According to the Merriam-Webster Dictionary, the primary meaning of the word "abroad" is "beyond the boundaries of one's country; in or to a foreign country."
Throughout his life, Scottish-born author Robert Louis Stevenson was an avid traveler, making extensive and prolonged journeys to France, the United States, the South Sea Islands, and other locations. The poems in question certainly both present the idea and theme of "abroad," but in different ways.

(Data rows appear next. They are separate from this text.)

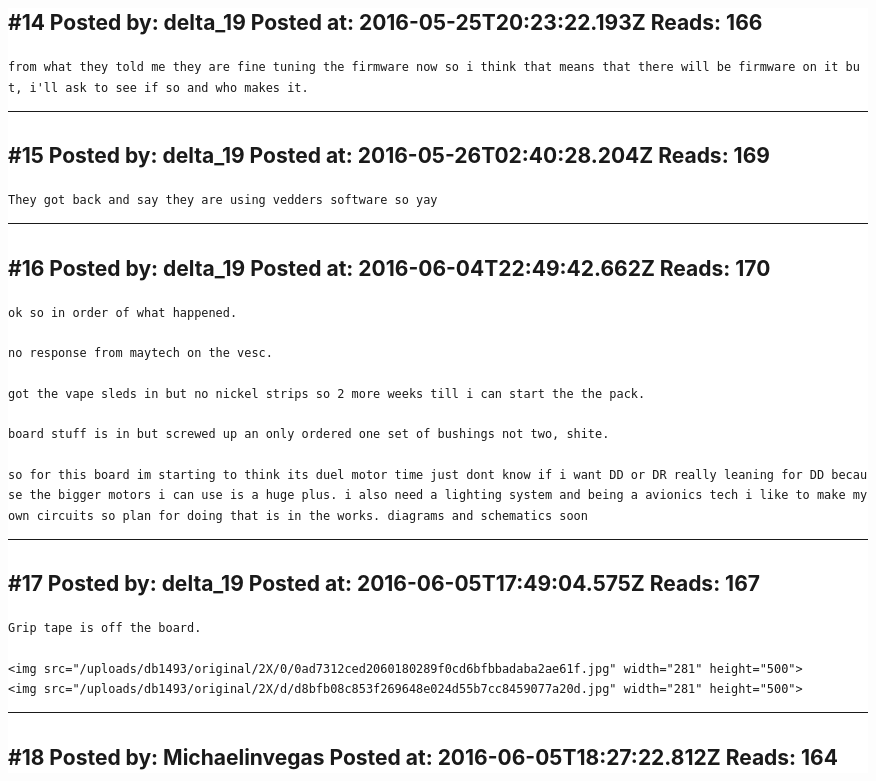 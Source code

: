 ## \#14 Posted by: delta_19 Posted at: 2016-05-25T20:23:22.193Z Reads: 166

```
from what they told me they are fine tuning the firmware now so i think that means that there will be firmware on it but, i'll ask to see if so and who makes it.
```

---
## \#15 Posted by: delta_19 Posted at: 2016-05-26T02:40:28.204Z Reads: 169

```
They got back and say they are using vedders software so yay
```

---
## \#16 Posted by: delta_19 Posted at: 2016-06-04T22:49:42.662Z Reads: 170

```
ok so in order of what happened.

no response from maytech on the vesc.

got the vape sleds in but no nickel strips so 2 more weeks till i can start the the pack.

board stuff is in but screwed up an only ordered one set of bushings not two, shite.

so for this board im starting to think its duel motor time just dont know if i want DD or DR really leaning for DD because the bigger motors i can use is a huge plus. i also need a lighting system and being a avionics tech i like to make my own circuits so plan for doing that is in the works. diagrams and schematics soon
```

---
## \#17 Posted by: delta_19 Posted at: 2016-06-05T17:49:04.575Z Reads: 167

```
Grip tape is off the board.

<img src="/uploads/db1493/original/2X/0/0ad7312ced2060180289f0cd6bfbbadaba2ae61f.jpg" width="281" height="500">
<img src="/uploads/db1493/original/2X/d/d8bfb08c853f269648e024d55b7cc8459077a20d.jpg" width="281" height="500">
```

---
## \#18 Posted by: Michaelinvegas Posted at: 2016-06-05T18:27:22.812Z Reads: 164
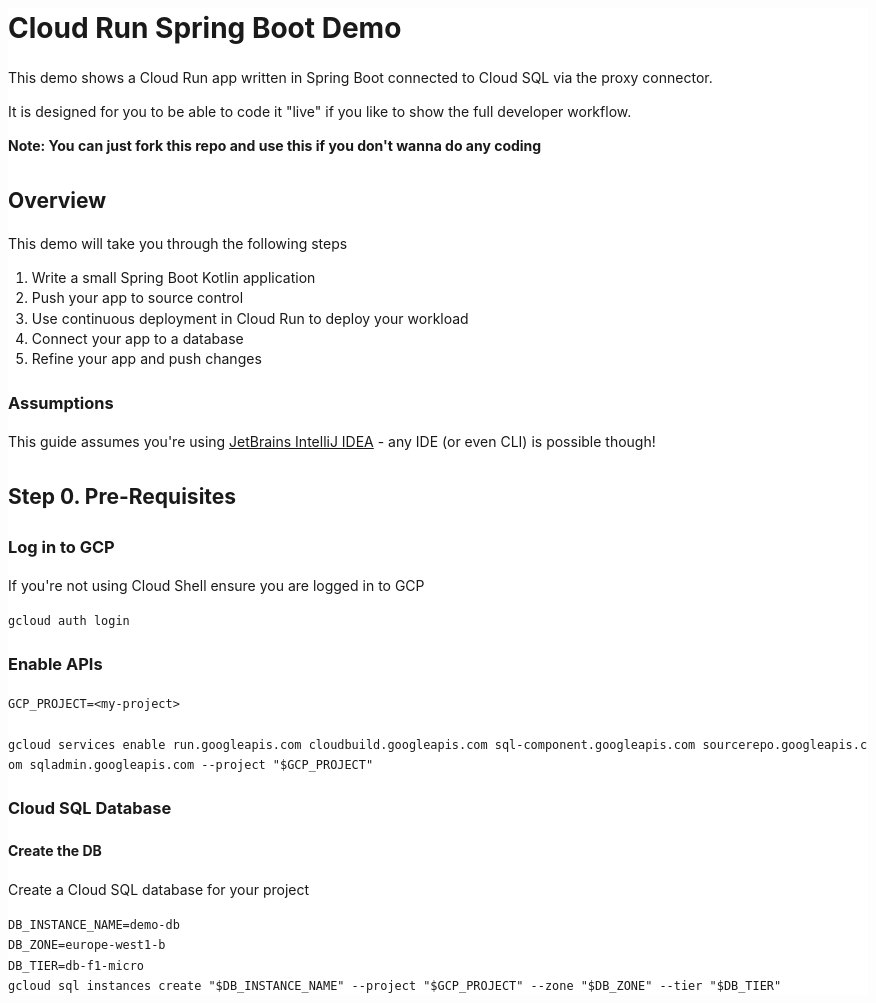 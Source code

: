 # Cloud Run Spring Boot Demo

This demo shows a Cloud Run app written in Spring Boot connected to Cloud SQL via the proxy connector.

It is designed for you to be able to code it "live" if you like to show the full developer workflow.

**Note: You can just fork this repo and use this if you don't wanna do any coding**

## Overview

This demo will take you through the following steps

1. Write a small Spring Boot Kotlin application
2. Push your app to source control
3. Use continuous deployment in Cloud Run to deploy your workload
4. Connect your app to a database
5. Refine your app and push changes

### Assumptions

This guide assumes you're using [JetBrains IntelliJ IDEA](https://www.jetbrains.com/idea/) - any IDE (or even CLI) is possible though! 

## Step 0. Pre-Requisites

### Log in to GCP

If you're not using Cloud Shell ensure you are logged in to GCP

```shell script
gcloud auth login
```

### Enable APIs
```shell script
GCP_PROJECT=<my-project>

gcloud services enable run.googleapis.com cloudbuild.googleapis.com sql-component.googleapis.com sourcerepo.googleapis.com sqladmin.googleapis.com --project "$GCP_PROJECT"
```

### Cloud SQL Database

#### Create the DB

Create a Cloud SQL database for your project

```shell script
DB_INSTANCE_NAME=demo-db
DB_ZONE=europe-west1-b
DB_TIER=db-f1-micro
gcloud sql instances create "$DB_INSTANCE_NAME" --project "$GCP_PROJECT" --zone "$DB_ZONE" --tier "$DB_TIER"
```

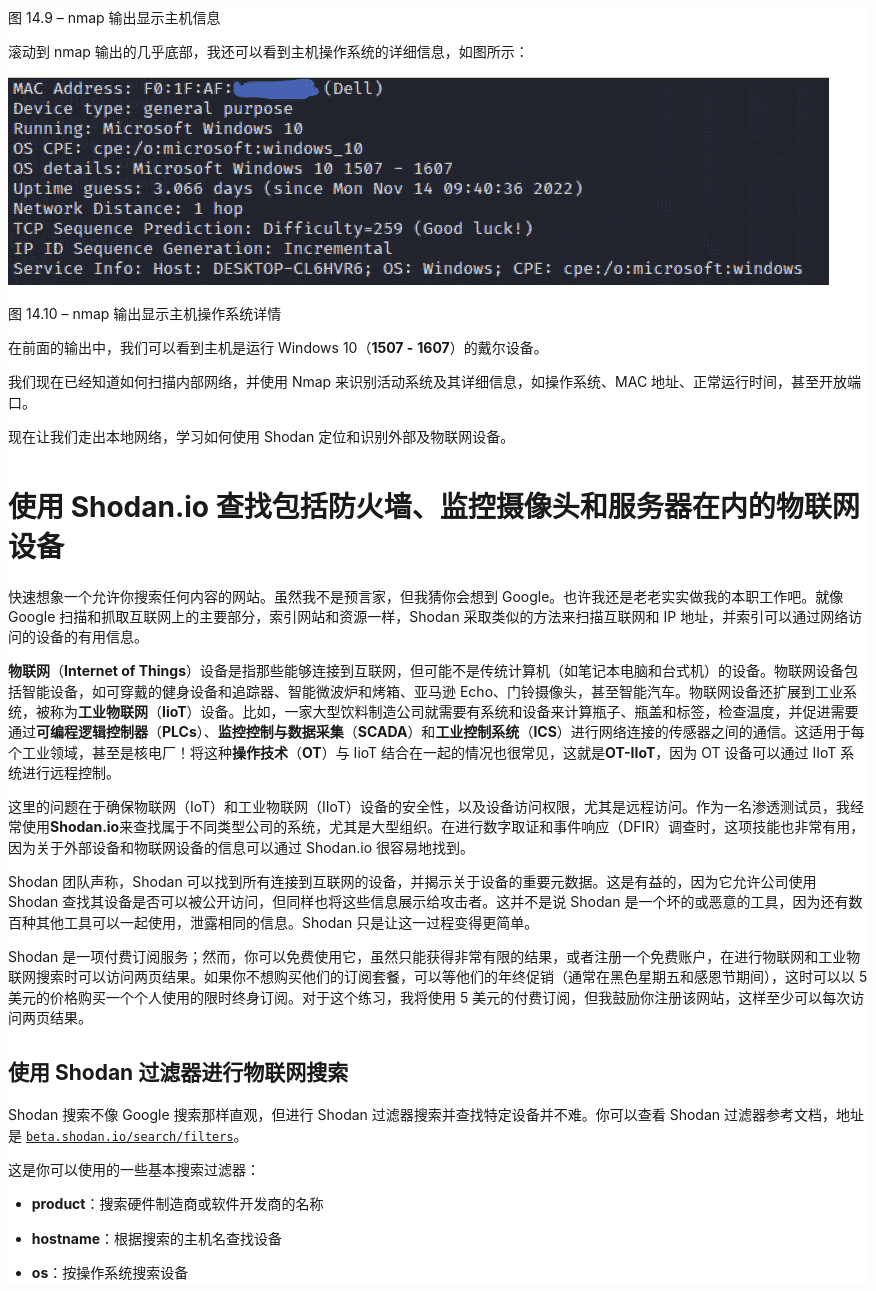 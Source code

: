 图 14.9 – nmap 输出显示主机信息

滚动到 nmap 输出的几乎底部，我还可以看到主机操作系统的详细信息，如图所示：

![图 14.10 – nmap 输出显示主机操作系统详情](img/Figure_14.10_B19441.jpg)

图 14.10 – nmap 输出显示主机操作系统详情

在前面的输出中，我们可以看到主机是运行 Windows 10（**1507 -** **1607**）的戴尔设备。

我们现在已经知道如何扫描内部网络，并使用 Nmap 来识别活动系统及其详细信息，如操作系统、MAC 地址、正常运行时间，甚至开放端口。

现在让我们走出本地网络，学习如何使用 Shodan 定位和识别外部及物联网设备。

# 使用 Shodan.io 查找包括防火墙、监控摄像头和服务器在内的物联网设备

快速想象一个允许你搜索任何内容的网站。虽然我不是预言家，但我猜你会想到 Google。也许我还是老老实实做我的本职工作吧。就像 Google 扫描和抓取互联网上的主要部分，索引网站和资源一样，Shodan 采取类似的方法来扫描互联网和 IP 地址，并索引可以通过网络访问的设备的有用信息。

**物联网**（**Internet of Things**）设备是指那些能够连接到互联网，但可能不是传统计算机（如笔记本电脑和台式机）的设备。物联网设备包括智能设备，如可穿戴的健身设备和追踪器、智能微波炉和烤箱、亚马逊 Echo、门铃摄像头，甚至智能汽车。物联网设备还扩展到工业系统，被称为**工业物联网**（**IioT**）设备。比如，一家大型饮料制造公司就需要有系统和设备来计算瓶子、瓶盖和标签，检查温度，并促进需要通过**可编程逻辑控制器**（**PLCs**）、**监控控制与数据采集**（**SCADA**）和**工业控制系统**（**ICS**）进行网络连接的传感器之间的通信。这适用于每个工业领域，甚至是核电厂！将这种**操作技术**（**OT**）与 IioT 结合在一起的情况也很常见，这就是**OT-IIoT**，因为 OT 设备可以通过 IIoT 系统进行远程控制。

这里的问题在于确保物联网（IoT）和工业物联网（IIoT）设备的安全性，以及设备访问权限，尤其是远程访问。作为一名渗透测试员，我经常使用**Shodan.io**来查找属于不同类型公司的系统，尤其是大型组织。在进行数字取证和事件响应（DFIR）调查时，这项技能也非常有用，因为关于外部设备和物联网设备的信息可以通过 Shodan.io 很容易地找到。

Shodan 团队声称，Shodan 可以找到所有连接到互联网的设备，并揭示关于设备的重要元数据。这是有益的，因为它允许公司使用 Shodan 查找其设备是否可以被公开访问，但同样也将这些信息展示给攻击者。这并不是说 Shodan 是一个坏的或恶意的工具，因为还有数百种其他工具可以一起使用，泄露相同的信息。Shodan 只是让这一过程变得更简单。

Shodan 是一项付费订阅服务；然而，你可以免费使用它，虽然只能获得非常有限的结果，或者注册一个免费账户，在进行物联网和工业物联网搜索时可以访问两页结果。如果你不想购买他们的订阅套餐，可以等他们的年终促销（通常在黑色星期五和感恩节期间），这时可以以 5 美元的价格购买一个个人使用的限时终身订阅。对于这个练习，我将使用 5 美元的付费订阅，但我鼓励你注册该网站，这样至少可以每次访问两页结果。

## 使用 Shodan 过滤器进行物联网搜索

Shodan 搜索不像 Google 搜索那样直观，但进行 Shodan 过滤器搜索并查找特定设备并不难。你可以查看 Shodan 过滤器参考文档，地址是 [`beta.shodan.io/search/filters`](https://beta.shodan.io/search/filters)。

这是你可以使用的一些基本搜索过滤器：

+   **product**：搜索硬件制造商或软件开发商的名称

+   **hostname**：根据搜索的主机名查找设备

+   **os**：按操作系统搜索设备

In "Travel," the poet daydreams of journeying to faraway lands. He offers a litany of far-flung places, presumably that he has read about in books. These include islands such as those described in the novel Robinson Crusoe, eastern Islamic cities with "mosque and minaret," the Great Wall of China, the Nile River in Africa with the "knotty crocodile" and "red flamingo," jungles with "man-devouring tigers," and other locations. These places are all far abroad from where he is. In a spirit of adventure, he longs to leave his homeland and travel so he can see them all.
The poem "Foreign Lands" considers the theme of "abroad" from the perspective of a young child. To a child, any place beyond the familiar home and domestic garden is a far country. The narrator climbs up into a cherry tree, and to him, the garden next door, the nearby river, and the road that leads to town are all foreign lands. He then takes his perspective a step further and imagines that if he could climb a "higher tree," he might see all the way to where the river meets the sea and possibly even to where the road leads "onward into fairy land." Stevenson here writes of "abroad" not so much in a literal sense, but rather as a child views the vastness of the world.